→ DIRECTIONS FOR THIS TASK
Of the entries below, restate word for word only the section that runs from the line with "### Interpretation" to the line with "2. Trigger stdio", counting both ends.

Collected data:
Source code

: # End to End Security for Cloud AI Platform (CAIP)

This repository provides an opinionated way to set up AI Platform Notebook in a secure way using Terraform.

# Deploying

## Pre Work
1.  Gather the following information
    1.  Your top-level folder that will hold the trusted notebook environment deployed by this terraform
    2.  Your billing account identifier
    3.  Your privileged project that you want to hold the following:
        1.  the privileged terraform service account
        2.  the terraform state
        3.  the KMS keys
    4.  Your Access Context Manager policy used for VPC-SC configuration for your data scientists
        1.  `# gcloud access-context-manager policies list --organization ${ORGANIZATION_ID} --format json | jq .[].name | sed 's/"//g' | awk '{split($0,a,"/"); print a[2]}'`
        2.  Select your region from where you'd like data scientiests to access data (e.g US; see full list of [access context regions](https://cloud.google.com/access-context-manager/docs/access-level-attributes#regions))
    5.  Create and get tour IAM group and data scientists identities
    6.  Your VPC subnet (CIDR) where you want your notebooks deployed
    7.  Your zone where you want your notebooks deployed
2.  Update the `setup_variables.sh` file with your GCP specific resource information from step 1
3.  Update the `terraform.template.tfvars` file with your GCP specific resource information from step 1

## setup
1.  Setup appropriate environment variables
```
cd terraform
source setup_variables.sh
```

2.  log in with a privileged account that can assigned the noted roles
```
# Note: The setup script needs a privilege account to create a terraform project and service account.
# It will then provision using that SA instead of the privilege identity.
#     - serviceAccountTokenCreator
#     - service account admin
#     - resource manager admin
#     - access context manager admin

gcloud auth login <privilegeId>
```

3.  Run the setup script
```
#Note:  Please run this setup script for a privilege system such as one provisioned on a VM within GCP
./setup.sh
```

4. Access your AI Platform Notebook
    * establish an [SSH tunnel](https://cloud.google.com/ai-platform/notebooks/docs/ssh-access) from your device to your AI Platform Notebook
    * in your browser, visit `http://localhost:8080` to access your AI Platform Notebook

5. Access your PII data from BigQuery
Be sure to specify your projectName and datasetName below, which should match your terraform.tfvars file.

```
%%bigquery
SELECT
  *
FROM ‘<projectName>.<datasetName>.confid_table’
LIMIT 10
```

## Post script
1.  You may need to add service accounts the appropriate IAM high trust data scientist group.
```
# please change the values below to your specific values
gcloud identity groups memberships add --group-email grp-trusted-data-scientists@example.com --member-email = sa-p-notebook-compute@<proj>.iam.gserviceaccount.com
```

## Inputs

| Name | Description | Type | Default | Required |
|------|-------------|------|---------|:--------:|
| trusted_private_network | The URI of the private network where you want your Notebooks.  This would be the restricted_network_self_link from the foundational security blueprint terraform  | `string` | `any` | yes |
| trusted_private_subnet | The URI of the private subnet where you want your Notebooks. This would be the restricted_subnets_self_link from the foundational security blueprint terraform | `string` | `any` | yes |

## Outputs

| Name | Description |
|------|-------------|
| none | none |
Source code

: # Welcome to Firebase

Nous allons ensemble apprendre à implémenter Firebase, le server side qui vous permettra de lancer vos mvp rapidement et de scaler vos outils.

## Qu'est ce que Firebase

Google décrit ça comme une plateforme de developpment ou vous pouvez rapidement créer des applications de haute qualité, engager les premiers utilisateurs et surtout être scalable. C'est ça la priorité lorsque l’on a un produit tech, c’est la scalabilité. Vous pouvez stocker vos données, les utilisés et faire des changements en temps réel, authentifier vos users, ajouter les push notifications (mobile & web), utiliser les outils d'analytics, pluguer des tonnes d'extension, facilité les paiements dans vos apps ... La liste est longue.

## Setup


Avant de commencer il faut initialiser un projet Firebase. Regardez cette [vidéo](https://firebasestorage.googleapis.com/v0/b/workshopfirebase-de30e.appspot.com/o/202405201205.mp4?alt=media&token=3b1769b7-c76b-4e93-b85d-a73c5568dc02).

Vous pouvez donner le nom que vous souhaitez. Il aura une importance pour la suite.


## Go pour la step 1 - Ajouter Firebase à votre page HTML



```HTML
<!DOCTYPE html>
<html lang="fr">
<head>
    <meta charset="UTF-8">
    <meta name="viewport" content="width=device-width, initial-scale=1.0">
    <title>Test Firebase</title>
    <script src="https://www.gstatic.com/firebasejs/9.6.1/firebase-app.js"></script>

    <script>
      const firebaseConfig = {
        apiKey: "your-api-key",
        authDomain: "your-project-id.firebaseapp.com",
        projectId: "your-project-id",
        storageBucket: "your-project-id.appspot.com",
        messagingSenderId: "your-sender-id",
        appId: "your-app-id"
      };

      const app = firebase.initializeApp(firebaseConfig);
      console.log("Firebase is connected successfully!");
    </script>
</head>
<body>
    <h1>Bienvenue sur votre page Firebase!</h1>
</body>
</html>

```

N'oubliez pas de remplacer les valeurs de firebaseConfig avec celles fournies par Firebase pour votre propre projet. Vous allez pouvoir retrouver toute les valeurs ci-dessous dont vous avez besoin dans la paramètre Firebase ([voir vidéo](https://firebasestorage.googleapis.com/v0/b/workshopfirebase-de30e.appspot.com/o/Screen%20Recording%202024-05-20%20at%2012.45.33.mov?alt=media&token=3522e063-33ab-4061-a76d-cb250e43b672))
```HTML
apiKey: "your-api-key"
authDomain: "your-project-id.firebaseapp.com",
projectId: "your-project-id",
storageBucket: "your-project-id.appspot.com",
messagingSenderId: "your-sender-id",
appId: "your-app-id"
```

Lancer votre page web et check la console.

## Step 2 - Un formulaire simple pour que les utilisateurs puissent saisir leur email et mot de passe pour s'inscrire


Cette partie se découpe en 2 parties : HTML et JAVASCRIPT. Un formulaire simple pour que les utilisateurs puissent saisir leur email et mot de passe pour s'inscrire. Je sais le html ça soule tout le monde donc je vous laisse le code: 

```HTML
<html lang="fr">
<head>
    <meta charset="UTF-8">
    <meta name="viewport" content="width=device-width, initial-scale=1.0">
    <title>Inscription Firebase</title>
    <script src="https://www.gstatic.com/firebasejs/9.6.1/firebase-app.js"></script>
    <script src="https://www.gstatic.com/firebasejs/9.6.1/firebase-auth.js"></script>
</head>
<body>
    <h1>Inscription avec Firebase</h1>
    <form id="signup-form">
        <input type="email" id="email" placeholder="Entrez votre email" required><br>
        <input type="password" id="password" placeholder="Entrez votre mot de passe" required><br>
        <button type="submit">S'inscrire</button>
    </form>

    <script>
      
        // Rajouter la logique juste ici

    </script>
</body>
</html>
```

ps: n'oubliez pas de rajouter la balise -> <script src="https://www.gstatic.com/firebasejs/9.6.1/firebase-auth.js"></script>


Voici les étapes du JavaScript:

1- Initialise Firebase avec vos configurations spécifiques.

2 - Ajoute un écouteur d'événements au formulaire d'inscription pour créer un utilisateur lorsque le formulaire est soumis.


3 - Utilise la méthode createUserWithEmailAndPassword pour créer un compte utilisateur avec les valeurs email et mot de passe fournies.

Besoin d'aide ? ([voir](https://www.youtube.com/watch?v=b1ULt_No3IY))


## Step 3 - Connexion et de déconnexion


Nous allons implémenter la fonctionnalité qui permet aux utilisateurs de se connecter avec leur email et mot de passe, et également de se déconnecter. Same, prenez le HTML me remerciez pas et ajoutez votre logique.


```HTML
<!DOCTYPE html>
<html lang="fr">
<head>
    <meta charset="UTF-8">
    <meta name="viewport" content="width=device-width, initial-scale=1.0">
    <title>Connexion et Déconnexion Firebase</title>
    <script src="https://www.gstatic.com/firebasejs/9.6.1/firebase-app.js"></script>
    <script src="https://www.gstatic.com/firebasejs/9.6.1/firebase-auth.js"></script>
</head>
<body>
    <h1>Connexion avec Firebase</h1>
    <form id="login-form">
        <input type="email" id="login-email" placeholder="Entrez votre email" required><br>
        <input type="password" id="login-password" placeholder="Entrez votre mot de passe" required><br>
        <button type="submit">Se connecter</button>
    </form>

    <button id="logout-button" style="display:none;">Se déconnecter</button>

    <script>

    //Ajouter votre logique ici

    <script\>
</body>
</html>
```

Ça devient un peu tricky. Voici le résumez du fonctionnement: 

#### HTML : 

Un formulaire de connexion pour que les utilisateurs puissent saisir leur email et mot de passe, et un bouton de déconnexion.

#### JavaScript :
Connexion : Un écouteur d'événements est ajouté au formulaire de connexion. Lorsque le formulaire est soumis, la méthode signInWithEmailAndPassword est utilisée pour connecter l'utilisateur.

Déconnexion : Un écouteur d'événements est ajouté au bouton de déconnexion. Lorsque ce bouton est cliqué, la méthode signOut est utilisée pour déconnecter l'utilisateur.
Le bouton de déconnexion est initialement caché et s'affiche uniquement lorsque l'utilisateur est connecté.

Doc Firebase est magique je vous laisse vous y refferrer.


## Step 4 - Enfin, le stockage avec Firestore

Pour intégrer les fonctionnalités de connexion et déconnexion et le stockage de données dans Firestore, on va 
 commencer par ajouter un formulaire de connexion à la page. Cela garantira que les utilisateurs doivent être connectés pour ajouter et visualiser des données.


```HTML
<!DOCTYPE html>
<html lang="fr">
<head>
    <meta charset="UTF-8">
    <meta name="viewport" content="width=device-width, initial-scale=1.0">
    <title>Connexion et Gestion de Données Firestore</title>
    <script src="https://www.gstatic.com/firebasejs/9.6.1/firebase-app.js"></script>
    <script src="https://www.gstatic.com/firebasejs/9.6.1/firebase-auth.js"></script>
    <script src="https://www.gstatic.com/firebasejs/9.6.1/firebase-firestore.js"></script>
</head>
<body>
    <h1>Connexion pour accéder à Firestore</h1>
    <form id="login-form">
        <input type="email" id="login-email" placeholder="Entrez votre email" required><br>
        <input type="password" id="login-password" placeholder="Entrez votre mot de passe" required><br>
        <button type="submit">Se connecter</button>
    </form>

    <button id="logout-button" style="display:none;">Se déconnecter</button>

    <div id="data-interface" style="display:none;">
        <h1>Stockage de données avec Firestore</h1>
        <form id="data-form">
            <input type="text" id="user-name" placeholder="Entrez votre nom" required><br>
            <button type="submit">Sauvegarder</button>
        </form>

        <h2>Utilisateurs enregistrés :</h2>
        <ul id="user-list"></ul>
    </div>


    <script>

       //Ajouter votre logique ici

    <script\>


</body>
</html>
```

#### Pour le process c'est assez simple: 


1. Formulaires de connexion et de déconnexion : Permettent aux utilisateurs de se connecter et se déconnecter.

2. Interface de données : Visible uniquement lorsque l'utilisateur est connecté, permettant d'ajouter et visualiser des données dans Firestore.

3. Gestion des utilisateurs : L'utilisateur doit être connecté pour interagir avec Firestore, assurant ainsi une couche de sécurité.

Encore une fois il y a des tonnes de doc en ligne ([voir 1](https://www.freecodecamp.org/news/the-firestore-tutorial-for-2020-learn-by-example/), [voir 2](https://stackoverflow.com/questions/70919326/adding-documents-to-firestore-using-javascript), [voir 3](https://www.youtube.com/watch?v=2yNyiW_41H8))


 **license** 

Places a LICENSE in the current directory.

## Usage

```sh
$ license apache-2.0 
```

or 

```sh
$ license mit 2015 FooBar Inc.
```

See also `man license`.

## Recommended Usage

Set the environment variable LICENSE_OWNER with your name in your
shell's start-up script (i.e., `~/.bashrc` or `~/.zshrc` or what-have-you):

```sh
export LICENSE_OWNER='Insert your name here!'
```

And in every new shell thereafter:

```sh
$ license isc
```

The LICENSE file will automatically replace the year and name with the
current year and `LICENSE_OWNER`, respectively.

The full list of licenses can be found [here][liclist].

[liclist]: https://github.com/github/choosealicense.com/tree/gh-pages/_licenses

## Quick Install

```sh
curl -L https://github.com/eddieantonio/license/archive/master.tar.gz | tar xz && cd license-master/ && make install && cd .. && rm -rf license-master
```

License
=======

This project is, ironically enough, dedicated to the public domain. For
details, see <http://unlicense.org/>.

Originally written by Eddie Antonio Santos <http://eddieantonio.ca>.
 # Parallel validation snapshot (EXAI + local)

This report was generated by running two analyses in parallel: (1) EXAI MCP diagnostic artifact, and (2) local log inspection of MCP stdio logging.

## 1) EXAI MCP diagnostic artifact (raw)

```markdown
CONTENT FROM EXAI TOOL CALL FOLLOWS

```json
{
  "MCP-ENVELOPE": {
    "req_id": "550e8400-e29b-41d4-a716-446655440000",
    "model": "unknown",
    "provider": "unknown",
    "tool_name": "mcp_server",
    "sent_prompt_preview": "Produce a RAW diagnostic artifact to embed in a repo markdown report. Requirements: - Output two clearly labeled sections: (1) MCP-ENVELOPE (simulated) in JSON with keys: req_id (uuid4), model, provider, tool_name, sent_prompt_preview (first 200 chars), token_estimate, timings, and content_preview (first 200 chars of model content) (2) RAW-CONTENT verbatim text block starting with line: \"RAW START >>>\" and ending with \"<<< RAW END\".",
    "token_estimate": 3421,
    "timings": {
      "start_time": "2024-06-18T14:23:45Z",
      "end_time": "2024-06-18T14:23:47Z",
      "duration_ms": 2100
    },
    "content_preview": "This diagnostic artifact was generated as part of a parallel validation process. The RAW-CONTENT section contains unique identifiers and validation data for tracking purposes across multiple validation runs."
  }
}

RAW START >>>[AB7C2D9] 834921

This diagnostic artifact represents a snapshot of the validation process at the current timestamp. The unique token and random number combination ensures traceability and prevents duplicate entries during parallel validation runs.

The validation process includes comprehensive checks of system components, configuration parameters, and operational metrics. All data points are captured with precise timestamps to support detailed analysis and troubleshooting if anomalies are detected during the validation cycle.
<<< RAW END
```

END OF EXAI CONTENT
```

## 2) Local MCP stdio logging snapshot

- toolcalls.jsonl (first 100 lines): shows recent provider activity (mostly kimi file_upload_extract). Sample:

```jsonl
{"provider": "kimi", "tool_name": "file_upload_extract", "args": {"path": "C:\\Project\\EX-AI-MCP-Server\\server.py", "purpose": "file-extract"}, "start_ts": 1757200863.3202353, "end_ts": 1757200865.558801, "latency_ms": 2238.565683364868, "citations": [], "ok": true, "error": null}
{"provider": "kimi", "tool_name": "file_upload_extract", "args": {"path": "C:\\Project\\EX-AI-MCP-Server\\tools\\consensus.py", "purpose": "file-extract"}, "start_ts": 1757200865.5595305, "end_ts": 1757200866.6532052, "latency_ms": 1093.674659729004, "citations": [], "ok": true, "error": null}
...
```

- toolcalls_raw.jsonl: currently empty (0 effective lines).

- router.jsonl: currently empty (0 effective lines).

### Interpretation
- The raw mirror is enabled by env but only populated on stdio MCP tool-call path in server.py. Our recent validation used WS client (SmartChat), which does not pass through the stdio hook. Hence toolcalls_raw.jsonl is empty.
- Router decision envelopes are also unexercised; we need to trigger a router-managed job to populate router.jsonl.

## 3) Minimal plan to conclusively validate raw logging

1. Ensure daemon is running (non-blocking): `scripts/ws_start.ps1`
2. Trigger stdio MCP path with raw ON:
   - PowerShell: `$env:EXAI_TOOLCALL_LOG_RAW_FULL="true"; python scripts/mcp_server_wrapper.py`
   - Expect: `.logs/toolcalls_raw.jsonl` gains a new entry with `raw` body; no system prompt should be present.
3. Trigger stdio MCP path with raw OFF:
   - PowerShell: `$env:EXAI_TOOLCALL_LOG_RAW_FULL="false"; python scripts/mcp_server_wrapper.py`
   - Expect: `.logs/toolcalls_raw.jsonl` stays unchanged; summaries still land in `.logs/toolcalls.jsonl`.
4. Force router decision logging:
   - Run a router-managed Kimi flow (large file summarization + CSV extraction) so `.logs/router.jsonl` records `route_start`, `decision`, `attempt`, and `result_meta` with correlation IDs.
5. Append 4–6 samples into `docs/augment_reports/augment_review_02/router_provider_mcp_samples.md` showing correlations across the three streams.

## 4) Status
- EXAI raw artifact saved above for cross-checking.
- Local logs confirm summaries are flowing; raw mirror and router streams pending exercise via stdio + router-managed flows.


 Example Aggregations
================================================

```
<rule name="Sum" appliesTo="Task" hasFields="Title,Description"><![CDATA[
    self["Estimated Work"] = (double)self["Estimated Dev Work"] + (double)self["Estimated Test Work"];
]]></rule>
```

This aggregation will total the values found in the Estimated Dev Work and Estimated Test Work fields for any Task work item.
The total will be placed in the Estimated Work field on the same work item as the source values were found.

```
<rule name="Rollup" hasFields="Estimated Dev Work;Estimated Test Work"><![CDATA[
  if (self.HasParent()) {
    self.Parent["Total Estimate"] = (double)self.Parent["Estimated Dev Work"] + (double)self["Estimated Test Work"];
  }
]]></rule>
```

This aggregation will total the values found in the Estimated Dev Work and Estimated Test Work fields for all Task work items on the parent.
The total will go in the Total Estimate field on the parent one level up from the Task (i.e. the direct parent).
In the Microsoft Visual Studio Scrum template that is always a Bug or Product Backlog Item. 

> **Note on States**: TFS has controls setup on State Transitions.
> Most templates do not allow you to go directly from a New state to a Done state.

→ REPLY
### Interpretation
- The raw mirror is enabled by env but only populated on stdio MCP tool-call path in server.py. Our recent validation used WS client (SmartChat), which does not pass through the stdio hook. Hence toolcalls_raw.jsonl is empty.
- Router decision envelopes are also unexercised; we need to trigger a router-managed job to populate router.jsonl.

## 3) Minimal plan to conclusively validate raw logging

1. Ensure daemon is running (non-blocking): `scripts/ws_start.ps1`
2. Trigger stdio MCP path with raw ON:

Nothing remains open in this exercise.